Sur TikTok, une vidéo largement relayée affirme qu’un changement majeur aurait été introduit dans le Code du statut personnel en Tunisie, avec notamment la suppression de la pension alimentaire. Reprises massivement, ces publications ont suscité inquiétudes et confusion quant à une prétendue remise en cause des droits familiaux.

Après vérification, aucune loi adoptée à ce jour ne supprime le droit à la pension alimentaire en Tunisie.
À l’origine de cette confusion : un projet de loi actuellement en cours de préparation. Celui-ci porte sur la réforme du dispositif encadrant la pension alimentaire et la prestation de divorce, sans pour autant remettre en cause leur principe.

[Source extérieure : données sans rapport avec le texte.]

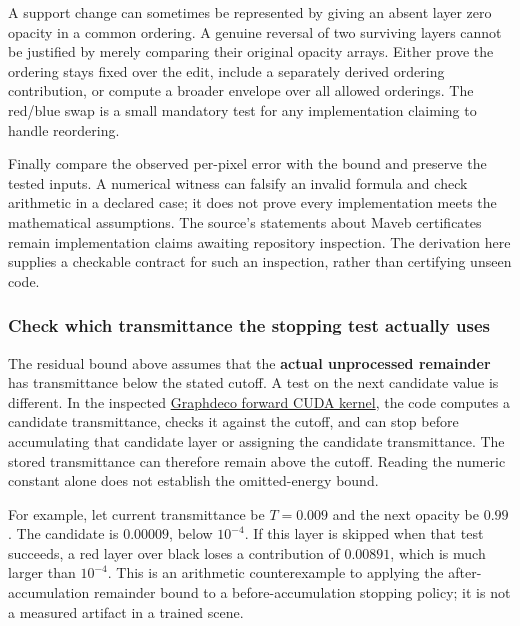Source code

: A support change can sometimes be represented by giving an absent layer zero opacity in a common ordering. A genuine reversal of two surviving layers cannot be justified by merely comparing their original opacity arrays. Either prove the ordering stays fixed over the edit, include a separately derived ordering contribution, or compute a broader envelope over all allowed orderings. The red/blue swap is a small mandatory test for any implementation claiming to handle reordering.

Finally compare the observed per-pixel error with the bound and preserve the tested inputs. A numerical witness can falsify an invalid formula and check arithmetic in a declared case; it does not prove every implementation meets the mathematical assumptions. The source's statements about Maveb certificates remain implementation claims awaiting repository inspection. The derivation here supplies a checkable contract for such an inspection, rather than certifying unseen code.

\subsubsection{Check which transmittance the stopping test actually uses}\label{06-engine-ii-ch045-check-which-transmittance-the-stopping-test-actually-uses}

\hypertarget{06-engine-ii-ch045-check-which-transmittance-the-stopping-test-actually-uses}{}

The residual bound above assumes that the \textbf{actual unprocessed remainder} has transmittance below the stated cutoff. A test on the next candidate value is different. In the inspected \href{https://github.com/graphdeco-inria/diff-gaussian-rasterization/blob/main/cuda_rasterizer/forward.cu}{Graphdeco forward CUDA kernel}, the code computes a candidate transmittance, checks it against the cutoff, and can stop before accumulating that candidate layer or assigning the candidate transmittance. The stored transmittance can therefore remain above the cutoff. Reading the numeric constant alone does not establish the omitted-energy bound.

For example, let current transmittance be \(T=0.009\) and the next opacity be \(0.99\). The candidate is \(0.00009\), below \(10^{-4}\). If this layer is skipped when that test succeeds, a red layer over black loses a contribution of \(0.00891\), which is much larger than \(10^{-4}\). This is an arithmetic counterexample to applying the after-accumulation remainder bound to a before-accumulation stopping policy; it is not a measured artifact in a trained scene.

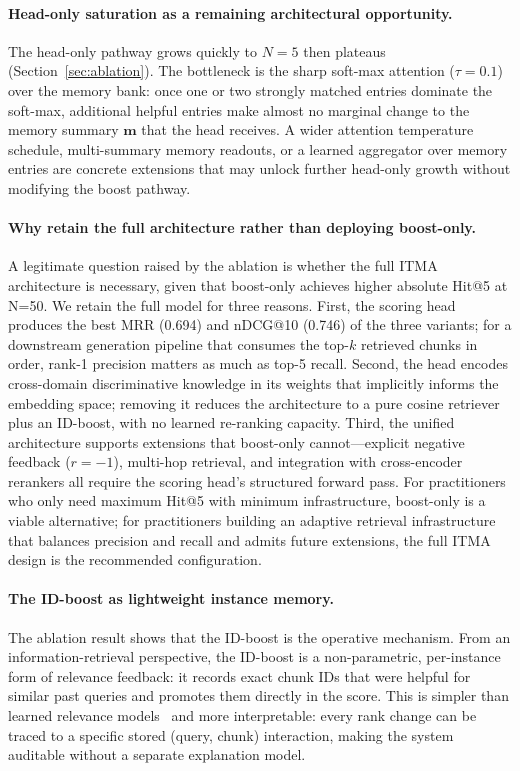 \documentclass[preprint,12pt]{elsarticle}
\begin{document}
\paragraph{Head-only saturation as a remaining architectural opportunity.}
The head-only pathway grows quickly to $N{=}5$ then plateaus
(Section~\ref{sec:ablation}).  The bottleneck is the sharp soft-max
attention ($\tau{=}0.1$) over the memory bank: once one or two strongly
matched entries dominate the soft-max, additional helpful entries make
almost no marginal change to the memory summary $\mathbf{m}$ that the head
receives.  A wider attention temperature schedule, multi-summary memory
readouts, or a learned aggregator over memory entries are concrete
extensions that may unlock further head-only growth without modifying the
boost pathway.

\paragraph{Why retain the full architecture rather than deploying boost-only.}
A legitimate question raised by the ablation is whether the full ITMA
architecture is necessary, given that boost-only achieves higher absolute
Hit@5 at N=50.  We retain the full model for three reasons.  First, the
scoring head produces the best MRR (0.694) and nDCG@10 (0.746) of the
three variants; for a downstream generation pipeline that consumes the
top-$k$ retrieved chunks in order, rank-1 precision matters as much as
top-5 recall.  Second, the head encodes cross-domain discriminative
knowledge in its weights that implicitly informs the embedding space;
removing it reduces the architecture to a pure cosine retriever plus an
ID-boost, with no learned re-ranking capacity.  Third, the unified
architecture supports extensions that boost-only cannot---explicit
negative feedback ($r{=}-1$), multi-hop retrieval, and integration with
cross-encoder rerankers all require the scoring head's structured forward
pass.  For practitioners who only need maximum Hit@5 with minimum
infrastructure, boost-only is a viable alternative; for practitioners
building an adaptive retrieval infrastructure that balances precision and
recall and admits future extensions, the full ITMA design is the
recommended configuration.

\paragraph{The ID-boost as lightweight instance memory.}
The ablation result shows that the ID-boost is the operative mechanism.
From an information-retrieval perspective, the ID-boost is a
non-parametric, per-instance form of relevance feedback: it records exact
chunk IDs that were helpful for similar past queries and promotes them
directly in the score.  This is simpler than learned relevance
models~\citep{lavrenko2001relevance} and more interpretable: every rank change
can be traced to a specific stored (query, chunk) interaction, making the
system auditable without a separate explanation model.
\end{document}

La ministre de la Femme, de la Famille et de l’Enfance, Asma Jabri, a apporté des précisions à ce sujet lors d’une séance plénière à l’Assemblée des représentants du peuple (ARP), le 24 avril 2026. Elle a indiqué que le texte était toujours en phase de concertation avec les différentes parties concernées et qu’il n’avait pas encore été soumis au Parlement.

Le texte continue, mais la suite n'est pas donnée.